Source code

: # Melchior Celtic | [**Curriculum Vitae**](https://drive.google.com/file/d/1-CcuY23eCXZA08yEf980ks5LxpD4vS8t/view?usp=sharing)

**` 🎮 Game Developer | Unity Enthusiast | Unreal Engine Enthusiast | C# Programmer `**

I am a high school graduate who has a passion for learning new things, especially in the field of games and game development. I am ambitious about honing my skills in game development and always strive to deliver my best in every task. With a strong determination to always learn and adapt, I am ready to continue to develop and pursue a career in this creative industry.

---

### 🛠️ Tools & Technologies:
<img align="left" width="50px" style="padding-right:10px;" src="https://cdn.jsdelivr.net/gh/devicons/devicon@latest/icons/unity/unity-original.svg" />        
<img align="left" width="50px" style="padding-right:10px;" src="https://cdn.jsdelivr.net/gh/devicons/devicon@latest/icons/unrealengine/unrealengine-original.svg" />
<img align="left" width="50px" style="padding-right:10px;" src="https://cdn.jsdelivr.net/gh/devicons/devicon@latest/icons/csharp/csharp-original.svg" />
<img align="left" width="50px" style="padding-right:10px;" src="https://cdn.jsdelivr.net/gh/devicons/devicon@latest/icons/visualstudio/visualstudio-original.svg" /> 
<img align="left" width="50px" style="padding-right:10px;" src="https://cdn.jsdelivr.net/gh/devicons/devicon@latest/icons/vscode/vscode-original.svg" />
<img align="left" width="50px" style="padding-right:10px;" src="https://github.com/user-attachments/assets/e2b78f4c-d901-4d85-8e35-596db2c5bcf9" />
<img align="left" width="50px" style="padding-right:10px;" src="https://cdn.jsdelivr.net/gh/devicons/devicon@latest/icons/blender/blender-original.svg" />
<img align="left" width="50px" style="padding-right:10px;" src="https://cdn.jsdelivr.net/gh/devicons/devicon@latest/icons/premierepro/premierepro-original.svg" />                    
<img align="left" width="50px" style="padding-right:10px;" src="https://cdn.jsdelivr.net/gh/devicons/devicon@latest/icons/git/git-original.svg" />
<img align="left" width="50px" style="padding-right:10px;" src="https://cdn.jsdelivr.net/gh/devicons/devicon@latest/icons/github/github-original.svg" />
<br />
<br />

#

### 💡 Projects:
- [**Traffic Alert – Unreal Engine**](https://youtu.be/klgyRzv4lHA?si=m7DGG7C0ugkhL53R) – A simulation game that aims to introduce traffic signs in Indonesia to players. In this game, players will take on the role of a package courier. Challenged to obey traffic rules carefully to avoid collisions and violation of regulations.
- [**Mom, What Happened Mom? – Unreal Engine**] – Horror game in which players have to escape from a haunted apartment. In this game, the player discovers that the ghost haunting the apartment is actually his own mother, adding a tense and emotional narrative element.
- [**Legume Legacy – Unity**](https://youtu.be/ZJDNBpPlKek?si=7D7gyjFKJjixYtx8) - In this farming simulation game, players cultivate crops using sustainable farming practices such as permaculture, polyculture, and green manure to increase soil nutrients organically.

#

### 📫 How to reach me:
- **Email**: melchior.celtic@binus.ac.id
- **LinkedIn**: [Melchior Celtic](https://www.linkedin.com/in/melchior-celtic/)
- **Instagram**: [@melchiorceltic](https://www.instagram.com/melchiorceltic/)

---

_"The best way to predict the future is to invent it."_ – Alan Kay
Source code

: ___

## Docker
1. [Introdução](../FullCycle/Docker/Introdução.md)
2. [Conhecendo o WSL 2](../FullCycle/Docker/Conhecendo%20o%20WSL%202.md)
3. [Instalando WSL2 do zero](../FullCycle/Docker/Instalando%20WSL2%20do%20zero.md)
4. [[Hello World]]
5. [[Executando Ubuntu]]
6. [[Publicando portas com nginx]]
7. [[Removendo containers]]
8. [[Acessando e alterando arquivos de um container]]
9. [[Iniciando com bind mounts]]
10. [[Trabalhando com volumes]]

——————

→ **To do**
Only an exact copy is wanted here: the line containing "9. [[Iniciando com bind mounts]]" and every later line, up to and including the last line of the listing.

→ **Exercise response**
9. [[Iniciando com bind mounts]]
10. [[Trabalhando com volumes]]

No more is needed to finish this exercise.